The bigger guys, like defensive tackle Ray Ellis for example, hope to rely on cunning.
Anything goes in the race to be the first to hoist the Shula Bowl Trophy.
“I’m going to have to pull a scheme on how to get there faster,” Ellis said. “If the fast guys get there, I’m out of luck.”
FAU (6-3, 4-1) and FIU (5-4, 3-3) kickoff Shula Bowl XVII on Howard Schnellenberger Field today at 6 p.m. Along with bragging rights, the victory in the NCAA’s southern-most rivalry claims the Shula Bowl Trophy for the following year.
Traditionally, players want that year to start as early as possible. As the final seconds tip away, the winning sideline cheats toward the table displaying the trophy, usually located beyond the corner of one end zone.
“In (2017) I was one of the top three that made it to the trophy,” wide receiver Pico Harrison said. “Last year I couldn’t make it. It’s really fun running toward that trophy, racing all the guys, and seeing everybody happy and all that. It’s really fun.”
Twelve times in the first 16 meetings FAU players made that sprint, including the last two meetings between the schools.

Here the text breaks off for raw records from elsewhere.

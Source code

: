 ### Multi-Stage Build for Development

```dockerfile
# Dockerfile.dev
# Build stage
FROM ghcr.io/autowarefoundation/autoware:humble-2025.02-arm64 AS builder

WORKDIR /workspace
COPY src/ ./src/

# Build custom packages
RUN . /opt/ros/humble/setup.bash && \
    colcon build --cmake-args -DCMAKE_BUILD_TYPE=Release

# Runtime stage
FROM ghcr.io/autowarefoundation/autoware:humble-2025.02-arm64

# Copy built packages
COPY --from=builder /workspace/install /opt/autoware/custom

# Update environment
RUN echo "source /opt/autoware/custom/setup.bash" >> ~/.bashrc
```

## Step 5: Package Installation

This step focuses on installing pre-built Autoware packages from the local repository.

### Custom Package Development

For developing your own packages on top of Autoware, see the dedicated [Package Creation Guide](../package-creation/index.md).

Lane Kiffin, the Owls’ coach in those past two meetings, didn’t know about the race to the trophy prior to taking the job. In fact, he didn’t know about the tradition until after his first victory.
“I remember Herb Miller and those guys all sprinting down for the trophy,” Kiffin said. “I don’t think I even knew there was a trophy. I think that kind of put it in perspective for me how big (the game) is.”
The Shula Bowl Trophy features a plastic replica of each team’s helmet on opposing sides. Recent tradition has the winning team ripping the loser’s helmet off the wooden trophy. Schools have to re-attach said helmet, however loosely, at a later date.
Perhaps an affront to civility, such school-spirit inspired jubilant vandalism isn’t a major concern for Kiffin.
“We’ve got a lot bigger problems than that,” Kiffin said. “If we’re in a position to decide whether to rip it off, that’s probably a good spot to be in.”
Arguably knocked off accidentally the first time it happened, tearing the loser’s helmet off the trophy has grown into a cherished tradition.
“It’s always cool to see that other helmet get ripped of the trophy,” Ellis said.
Thus, all the planning to get to that trophy – although some veterans are more than willing to let others be first.
“Last year I didn’t even attempt to because usually it’s like, Willie’s the first one,” senior tight end Harrison Bryant said. “He’s thinking about it and he’s fast as crap. I’ll probably just sit back and watch him run and enjoy it.”